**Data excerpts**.
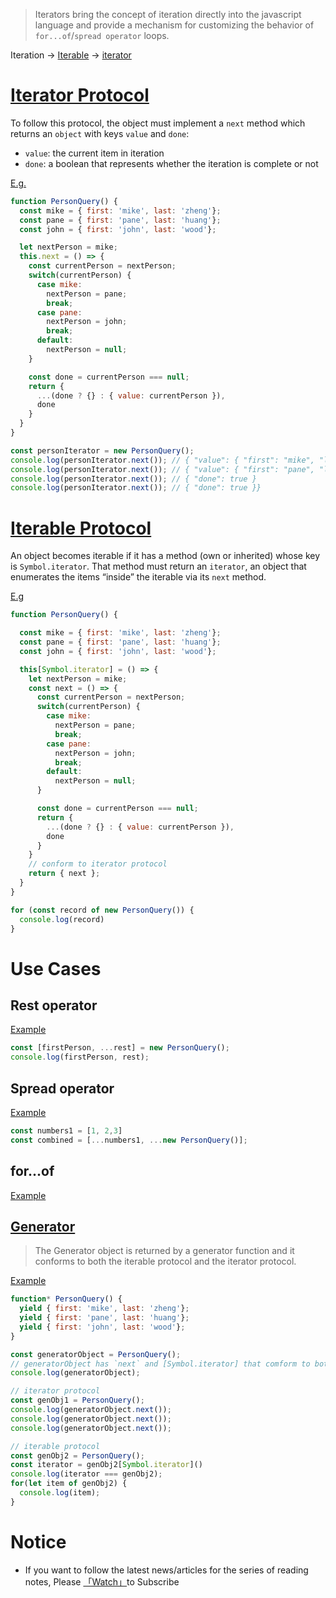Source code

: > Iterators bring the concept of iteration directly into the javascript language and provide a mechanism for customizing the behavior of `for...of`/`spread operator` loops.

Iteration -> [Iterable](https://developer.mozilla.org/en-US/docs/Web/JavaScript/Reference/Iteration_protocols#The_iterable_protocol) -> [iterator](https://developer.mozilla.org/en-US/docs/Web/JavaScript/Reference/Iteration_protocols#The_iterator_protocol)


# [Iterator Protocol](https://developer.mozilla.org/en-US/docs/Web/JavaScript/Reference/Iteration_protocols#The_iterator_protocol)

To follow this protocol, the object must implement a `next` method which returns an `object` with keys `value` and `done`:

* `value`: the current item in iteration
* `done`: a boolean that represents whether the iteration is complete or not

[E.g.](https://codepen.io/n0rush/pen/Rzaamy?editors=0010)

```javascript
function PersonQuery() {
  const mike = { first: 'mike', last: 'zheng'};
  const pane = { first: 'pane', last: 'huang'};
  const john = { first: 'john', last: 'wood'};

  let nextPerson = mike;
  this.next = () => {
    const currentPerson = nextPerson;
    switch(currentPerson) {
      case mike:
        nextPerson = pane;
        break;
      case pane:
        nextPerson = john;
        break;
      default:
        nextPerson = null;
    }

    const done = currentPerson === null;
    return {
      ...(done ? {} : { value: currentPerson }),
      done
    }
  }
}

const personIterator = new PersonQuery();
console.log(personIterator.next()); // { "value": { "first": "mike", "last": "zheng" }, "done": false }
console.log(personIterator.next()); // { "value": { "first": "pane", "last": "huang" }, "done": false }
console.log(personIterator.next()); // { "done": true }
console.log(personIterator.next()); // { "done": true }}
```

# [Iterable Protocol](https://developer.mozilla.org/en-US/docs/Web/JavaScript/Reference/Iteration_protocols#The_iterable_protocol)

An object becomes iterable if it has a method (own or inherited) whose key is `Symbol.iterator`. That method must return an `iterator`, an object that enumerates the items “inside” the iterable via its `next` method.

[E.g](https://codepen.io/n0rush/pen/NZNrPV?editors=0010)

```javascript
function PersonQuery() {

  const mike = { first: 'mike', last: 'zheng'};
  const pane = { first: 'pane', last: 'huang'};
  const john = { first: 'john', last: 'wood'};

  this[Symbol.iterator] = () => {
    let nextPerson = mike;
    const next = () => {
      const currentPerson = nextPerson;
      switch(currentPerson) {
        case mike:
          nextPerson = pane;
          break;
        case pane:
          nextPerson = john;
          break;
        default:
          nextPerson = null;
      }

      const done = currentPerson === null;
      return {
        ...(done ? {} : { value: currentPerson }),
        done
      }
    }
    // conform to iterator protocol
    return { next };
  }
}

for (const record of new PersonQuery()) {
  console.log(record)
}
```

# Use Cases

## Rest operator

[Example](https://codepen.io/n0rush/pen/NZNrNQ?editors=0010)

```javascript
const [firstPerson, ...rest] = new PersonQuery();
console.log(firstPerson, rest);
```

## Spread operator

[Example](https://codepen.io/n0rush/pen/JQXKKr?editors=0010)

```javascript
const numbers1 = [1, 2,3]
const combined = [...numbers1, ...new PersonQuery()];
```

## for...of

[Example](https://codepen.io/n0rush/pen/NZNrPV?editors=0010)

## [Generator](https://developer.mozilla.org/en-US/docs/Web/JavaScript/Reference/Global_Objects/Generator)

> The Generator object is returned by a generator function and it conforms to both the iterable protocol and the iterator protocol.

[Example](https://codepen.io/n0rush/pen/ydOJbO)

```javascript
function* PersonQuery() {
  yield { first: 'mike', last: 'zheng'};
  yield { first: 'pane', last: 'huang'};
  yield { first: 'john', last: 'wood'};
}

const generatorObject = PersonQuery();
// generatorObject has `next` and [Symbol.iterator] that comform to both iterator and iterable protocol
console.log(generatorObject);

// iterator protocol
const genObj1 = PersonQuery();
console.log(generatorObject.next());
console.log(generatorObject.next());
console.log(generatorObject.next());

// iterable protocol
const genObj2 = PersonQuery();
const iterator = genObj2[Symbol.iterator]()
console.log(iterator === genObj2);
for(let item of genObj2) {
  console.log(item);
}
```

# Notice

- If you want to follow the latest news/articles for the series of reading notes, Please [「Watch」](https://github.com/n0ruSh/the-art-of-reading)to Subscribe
...
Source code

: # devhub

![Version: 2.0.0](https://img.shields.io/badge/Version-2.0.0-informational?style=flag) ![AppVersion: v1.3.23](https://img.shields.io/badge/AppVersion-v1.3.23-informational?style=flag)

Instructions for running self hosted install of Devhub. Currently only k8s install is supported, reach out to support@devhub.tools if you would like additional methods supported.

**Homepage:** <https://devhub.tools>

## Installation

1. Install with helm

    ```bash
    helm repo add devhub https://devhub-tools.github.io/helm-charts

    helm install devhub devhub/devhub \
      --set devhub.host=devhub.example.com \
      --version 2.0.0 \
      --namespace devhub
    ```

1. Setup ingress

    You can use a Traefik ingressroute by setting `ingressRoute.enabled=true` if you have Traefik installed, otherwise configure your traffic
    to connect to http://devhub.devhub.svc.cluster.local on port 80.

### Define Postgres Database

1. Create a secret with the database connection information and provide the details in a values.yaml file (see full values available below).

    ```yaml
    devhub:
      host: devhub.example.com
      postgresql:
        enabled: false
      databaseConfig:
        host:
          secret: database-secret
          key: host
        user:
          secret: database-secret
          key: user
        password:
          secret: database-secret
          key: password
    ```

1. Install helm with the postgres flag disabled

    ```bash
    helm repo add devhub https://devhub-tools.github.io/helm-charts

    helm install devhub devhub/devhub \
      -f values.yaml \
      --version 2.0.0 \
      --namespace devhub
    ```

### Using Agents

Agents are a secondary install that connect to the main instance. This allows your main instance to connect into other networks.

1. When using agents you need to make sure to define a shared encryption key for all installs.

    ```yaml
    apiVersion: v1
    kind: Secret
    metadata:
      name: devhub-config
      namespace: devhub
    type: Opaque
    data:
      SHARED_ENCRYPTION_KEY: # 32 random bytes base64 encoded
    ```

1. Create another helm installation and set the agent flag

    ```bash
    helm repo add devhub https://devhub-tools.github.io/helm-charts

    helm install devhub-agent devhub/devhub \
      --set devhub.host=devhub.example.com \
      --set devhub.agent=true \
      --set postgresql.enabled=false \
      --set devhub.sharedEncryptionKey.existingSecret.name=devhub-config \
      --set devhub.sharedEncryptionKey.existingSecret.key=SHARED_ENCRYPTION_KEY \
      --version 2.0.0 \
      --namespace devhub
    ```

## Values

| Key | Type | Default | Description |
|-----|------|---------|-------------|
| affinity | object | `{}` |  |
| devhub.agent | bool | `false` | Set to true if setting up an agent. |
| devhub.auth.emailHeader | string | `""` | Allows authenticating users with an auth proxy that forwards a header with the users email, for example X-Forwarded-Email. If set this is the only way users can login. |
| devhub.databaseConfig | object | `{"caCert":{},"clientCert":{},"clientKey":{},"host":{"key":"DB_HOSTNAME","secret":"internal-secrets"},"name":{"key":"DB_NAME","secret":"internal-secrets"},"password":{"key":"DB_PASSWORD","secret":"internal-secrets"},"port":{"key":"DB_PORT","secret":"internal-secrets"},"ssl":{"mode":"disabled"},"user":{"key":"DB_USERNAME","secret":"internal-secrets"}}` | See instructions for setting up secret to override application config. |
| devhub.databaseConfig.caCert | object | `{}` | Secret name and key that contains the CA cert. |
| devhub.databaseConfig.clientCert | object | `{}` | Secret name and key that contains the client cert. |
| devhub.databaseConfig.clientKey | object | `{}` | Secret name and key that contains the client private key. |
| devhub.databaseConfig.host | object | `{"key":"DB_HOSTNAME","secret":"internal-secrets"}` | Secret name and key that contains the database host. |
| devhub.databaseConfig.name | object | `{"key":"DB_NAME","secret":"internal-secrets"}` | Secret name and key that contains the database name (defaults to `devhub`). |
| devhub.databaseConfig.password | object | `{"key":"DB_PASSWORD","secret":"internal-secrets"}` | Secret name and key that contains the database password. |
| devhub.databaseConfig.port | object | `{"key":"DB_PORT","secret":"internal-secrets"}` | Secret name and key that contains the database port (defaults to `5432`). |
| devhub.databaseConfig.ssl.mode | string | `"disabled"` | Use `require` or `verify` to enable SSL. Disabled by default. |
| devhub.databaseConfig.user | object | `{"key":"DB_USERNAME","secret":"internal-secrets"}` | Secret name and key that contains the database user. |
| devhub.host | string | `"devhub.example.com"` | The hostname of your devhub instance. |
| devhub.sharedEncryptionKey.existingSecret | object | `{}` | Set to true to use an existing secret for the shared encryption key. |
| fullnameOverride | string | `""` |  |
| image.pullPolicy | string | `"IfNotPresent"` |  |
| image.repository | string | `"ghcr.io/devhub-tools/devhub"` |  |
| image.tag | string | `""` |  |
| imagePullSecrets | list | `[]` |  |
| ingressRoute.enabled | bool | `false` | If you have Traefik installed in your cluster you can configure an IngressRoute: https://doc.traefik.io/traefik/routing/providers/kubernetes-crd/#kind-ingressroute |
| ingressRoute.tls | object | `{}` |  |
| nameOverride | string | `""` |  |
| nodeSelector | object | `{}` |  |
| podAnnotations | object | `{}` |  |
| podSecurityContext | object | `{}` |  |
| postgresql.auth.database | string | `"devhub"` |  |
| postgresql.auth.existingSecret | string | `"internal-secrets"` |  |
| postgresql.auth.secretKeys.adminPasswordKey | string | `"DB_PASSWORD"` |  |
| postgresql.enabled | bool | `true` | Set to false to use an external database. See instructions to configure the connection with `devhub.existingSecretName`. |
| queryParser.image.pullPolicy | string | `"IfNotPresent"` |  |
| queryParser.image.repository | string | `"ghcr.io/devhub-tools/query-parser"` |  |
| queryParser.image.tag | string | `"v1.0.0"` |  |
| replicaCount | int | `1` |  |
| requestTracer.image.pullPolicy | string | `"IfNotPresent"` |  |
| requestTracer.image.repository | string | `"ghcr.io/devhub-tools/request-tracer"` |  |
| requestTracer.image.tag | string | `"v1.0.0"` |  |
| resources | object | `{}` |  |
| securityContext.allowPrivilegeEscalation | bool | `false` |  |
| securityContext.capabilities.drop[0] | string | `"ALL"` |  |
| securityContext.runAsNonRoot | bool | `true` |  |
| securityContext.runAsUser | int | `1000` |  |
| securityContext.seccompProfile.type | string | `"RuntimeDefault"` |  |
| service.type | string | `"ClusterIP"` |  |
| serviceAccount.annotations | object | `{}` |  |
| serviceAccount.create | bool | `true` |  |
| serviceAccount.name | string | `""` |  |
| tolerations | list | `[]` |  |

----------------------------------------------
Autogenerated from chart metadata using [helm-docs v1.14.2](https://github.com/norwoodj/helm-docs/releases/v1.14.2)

**WORK ORDER**. Could you transcribe the entries above word for word, from the line with "Default | Description |" down to the line with "can login. |", keeping both?

**FINAL ANSWER**.
| Key | Type | Default | Description |
|-----|------|---------|-------------|
| affinity | object | `{}` |  |
| devhub.agent | bool | `false` | Set to true if setting up an agent. |
| devhub.auth.emailHeader | string | `""` | Allows authenticating users with an auth proxy that forwards a header with the users email, for example X-Forwarded-Email. If set this is the only way users can login. |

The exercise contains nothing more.